The most recent security-relevant incident was on 2022-11-30 when
TrustCor flunked public scrutiny.  (But there was no evidence of
mis-issued certificates.)

>     Rhetorical Devil's advocate question:  What's the potential blast 
> radius for the worst case scenario where a CA's private key is 
> compromised before its certificate expires and a bunch of NetBSD users 
> don't update their bundle for two years?

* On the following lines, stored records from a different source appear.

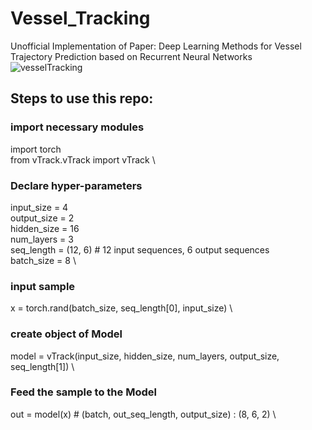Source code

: # Vessel_Tracking

Unofficial Implementation of Paper: Deep Learning Methods for Vessel Trajectory
Prediction based on Recurrent Neural Networks
![vesselTracking](https://github.com/user-attachments/assets/8dd6ef95-6084-4a32-8e5a-27651a37f904)

## Steps to use this repo:

### import necessary modules
import torch \
from vTrack.vTrack import vTrack \

### Declare hyper-parameters
input_size = 4 \
output_size = 2 \
hidden_size = 16 \
num_layers = 3 \
seq_length = (12, 6) # 12 input sequences, 6 output sequences \
batch_size = 8 \

### input sample 
x = torch.rand(batch_size, seq_length[0], input_size) \

### create object of Model
model = vTrack(input_size, hidden_size, num_layers, output_size, seq_length[1]) \

### Feed the sample to the Model
out = model(x) # (batch, out_seq_length, output_size) : (8, 6, 2) \
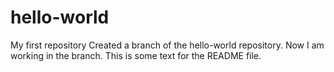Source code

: # hello-world
My first repository
Created a branch of the hello-world repository.  Now I am working in the branch.
This is some text for the README file.
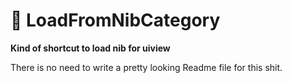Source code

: # 💩 LoadFromNibCategory
**Kind of shortcut to load nib for uiview**

There is no need to write a pretty looking Readme file for this shit. 
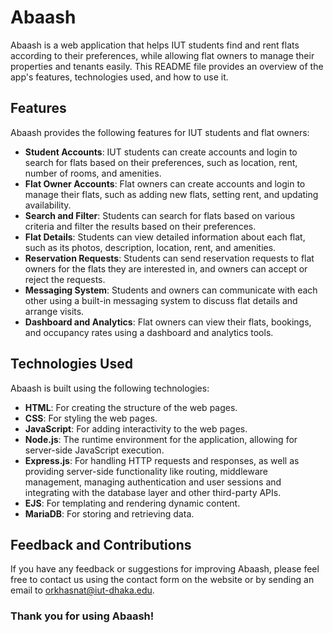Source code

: # Abaash
Abaash is a web application that helps IUT students find and rent flats according to their preferences, while allowing flat owners to manage their properties and tenants easily. This README file provides an overview of the app's features, technologies used, and how to use it.

## Features
Abaash provides the following features for IUT students and flat owners:

- **Student Accounts**: IUT students can create accounts and login to search for flats based on their preferences, such as location, rent, number of rooms, and amenities.
- **Flat Owner Accounts**: Flat owners can create accounts and login to manage their flats, such as adding new flats, setting rent, and updating availability.
- **Search and Filter**: Students can search for flats based on various criteria and filter the results based on their preferences.
- **Flat Details**: Students can view detailed information about each flat, such as its photos, description, location, rent, and amenities.
- **Reservation Requests**: Students can send reservation requests to flat owners for the flats they are interested in, and owners can accept or reject the requests.
- **Messaging System**: Students and owners can communicate with each other using a built-in messaging system to discuss flat details and arrange visits.
- **Dashboard and Analytics**: Flat owners can view their flats, bookings, and occupancy rates using a dashboard and analytics tools.

## Technologies Used
Abaash is built using the following technologies:

- **HTML**: For creating the structure of the web pages.
- **CSS**: For styling the web pages.
- **JavaScript**: For adding interactivity to the web pages.
- **Node.js**: The runtime environment for the application, allowing for server-side JavaScript execution.
- **Express.js**: For handling HTTP requests and responses, as well as providing server-side functionality like routing, middleware management, managing authentication and user sessions and integrating with the database layer and other third-party APIs.
- **EJS**: For templating and rendering dynamic content.
- **MariaDB**: For storing and retrieving data.

## Feedback and Contributions
If you have any feedback or suggestions for improving Abaash, please feel free to contact us using the contact form on the website or by sending an email to orkhasnat@iut-dhaka.edu.

### Thank you for using Abaash!
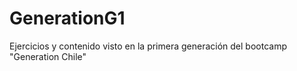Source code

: # GenerationG1
Ejercicios y contenido visto en la primera generación del bootcamp "Generation Chile"

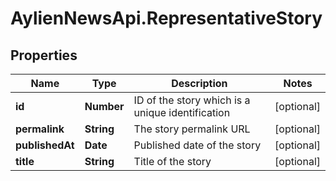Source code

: # AylienNewsApi.RepresentativeStory

## Properties

Name | Type | Description | Notes
------------ | ------------- | ------------- | -------------
**id** | **Number** | ID of the story which is a unique identification | [optional] 
**permalink** | **String** | The story permalink URL | [optional] 
**publishedAt** | **Date** | Published date of the story | [optional] 
**title** | **String** | Title of the story | [optional] 


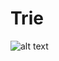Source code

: # Trie

![alt text](https://d2vlcm61l7u1fs.cloudfront.net/media%2Ff0a%2Ff0a6eb96-5da6-4792-a54e-55f06fcc3287%2FphpOu38jo.png)
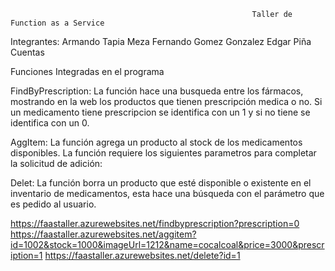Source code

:                                                           Taller de Function as a Service

Integrantes: Armando Tapia Meza
             Fernando Gomez Gonzalez
             Edgar Piña Cuentas
             

Funciones Integradas en el programa

FindByPrescription: La función hace una busqueda entre los fármacos, mostrando en la web los productos que tienen prescripción medica o no. Si un medicamento tiene prescripcion 
se identifica con un 1 y si no tiene se identifica con un 0.

AggItem: La función agrega un producto al stock de los medicamentos disponibles. La función requiere los siguientes parametros para completar la solicitud de adición:
  <id>
  <stock>
  <imageUrl>
  <name>
  <price>
  <prescription>
  
Delet: La función borra un producto que esté disponible o existente en el inventario de medicamentos, esta hace una búsqueda con el parámetro <id> que es pedido al usuario.



https://faastaller.azurewebsites.net/findbyprescription?prescription=0
https://faastaller.azurewebsites.net/aggitem?id=1002&stock=1000&imageUrl=1212&name=cocalcoal&price=3000&prescription=1
https://faastaller.azurewebsites.net/delete?id=1

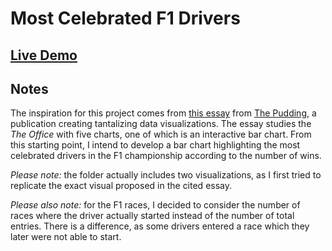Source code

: # Most Celebrated F1 Drivers

## [Live Demo](https://codepen.io/borntofrappe/pen/MWbqLYM)

## Notes

The inspiration for this project comes from [this essay](https://pudding.cool/2017/08/the-office/) from [The Pudding](https://pudding.cool/), a publication creating tantalizing data visualizations. The essay studies the _The Office_ with five charts, one of which is an interactive bar chart. From this starting point, I intend to develop a bar chart highlighting the most celebrated drivers in the F1 championship according to the number of wins.

_Please note:_ the folder actually includes two visualizations, as I first tried to replicate the exact visual proposed in the cited essay.

_Please also note:_ for the F1 races, I decided to consider the number of races where the driver actually started instead of the number of total entries. There is a difference, as some drivers entered a race which they later were not able to start.
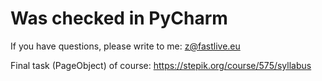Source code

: # Was checked in PyCharm

If you have questions, please write to me: z@fastlive.eu

Final task (PageObject) of course: https://stepik.org/course/575/syllabus
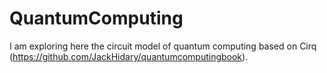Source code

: # QuantumComputing
I am exploring here the circuit model of quantum computing based on Cirq (https://github.com/JackHidary/quantumcomputingbook).
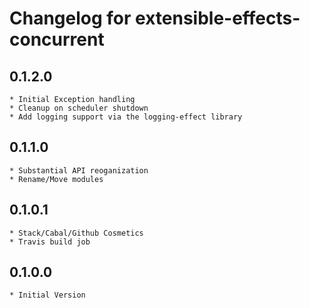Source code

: # Changelog for extensible-effects-concurrent

## 0.1.2.0

	* Initial Exception handling
	* Cleanup on scheduler shutdown
	* Add logging support via the logging-effect library

## 0.1.1.0

	* Substantial API reoganization
	* Rename/Move modules

## 0.1.0.1

	* Stack/Cabal/Github Cosmetics
	* Travis build job

## 0.1.0.0

	* Initial Version

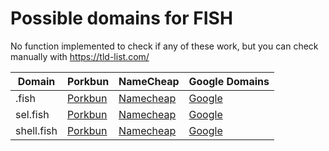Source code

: # Possible domains for FISH

No function implemented to check if any of these work, but you can check manually with https://tld-list.com/

| Domain | Porkbun | NameCheap | Google Domains |
|---|---|---|---|
| .fish | [Porkbun](https://porkbun.com/checkout/search?prb=e814663da1&tlds=&idnLanguage=&search=search&q=.fish) | [Namecheap](https://www.namecheap.com/domains/registration/results/?domain=.fish) | [Google](https://domains.google.com/registrar/search?searchTerm=.fish) |
| sel.fish | [Porkbun](https://porkbun.com/checkout/search?prb=e814663da1&tlds=&idnLanguage=&search=search&q=sel.fish) | [Namecheap](https://www.namecheap.com/domains/registration/results/?domain=sel.fish) | [Google](https://domains.google.com/registrar/search?searchTerm=sel.fish) |
| shell.fish | [Porkbun](https://porkbun.com/checkout/search?prb=e814663da1&tlds=&idnLanguage=&search=search&q=shell.fish) | [Namecheap](https://www.namecheap.com/domains/registration/results/?domain=shell.fish) | [Google](https://domains.google.com/registrar/search?searchTerm=shell.fish) |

This is no different from any other security issue on a machine on the
internet.

Once we have an automatic update system, upstream updates to
certdata.txt can be carried through it.

Until then, we can continue doing what we've been doing for security
issues: publish a security advisory.

The security advisory can include the following one-liner step for
remediation:

# certctl untrust /usr/share/mozilla/certs/server/Acme_Certs_and_Roadrunner_Traps.pem

Alternatively, you can keep doing what you were doing with (say)
mozilla-rootcerts or ca-certificates from pkgsrc, by overwriting
/etc/openssl/certs.conf as follows to ensure that, when you update
NetBSD, certctl(8) won't clobber the /etc/openssl/certs directory
populated by the package:

# cat <<EOF >/etc/openssl/certs.conf
netbsd-certctl 20230816
manual
EOF

Alternatively, you could use the certctl(8) utility together with the
static .pem files of mozilla-rootcerts or ca-certificates (updated
through pkgsrc or pkg_add or pkgin) by changing the search path in
/etc/openssl/certs.conf and rerunning `certctl rehash'.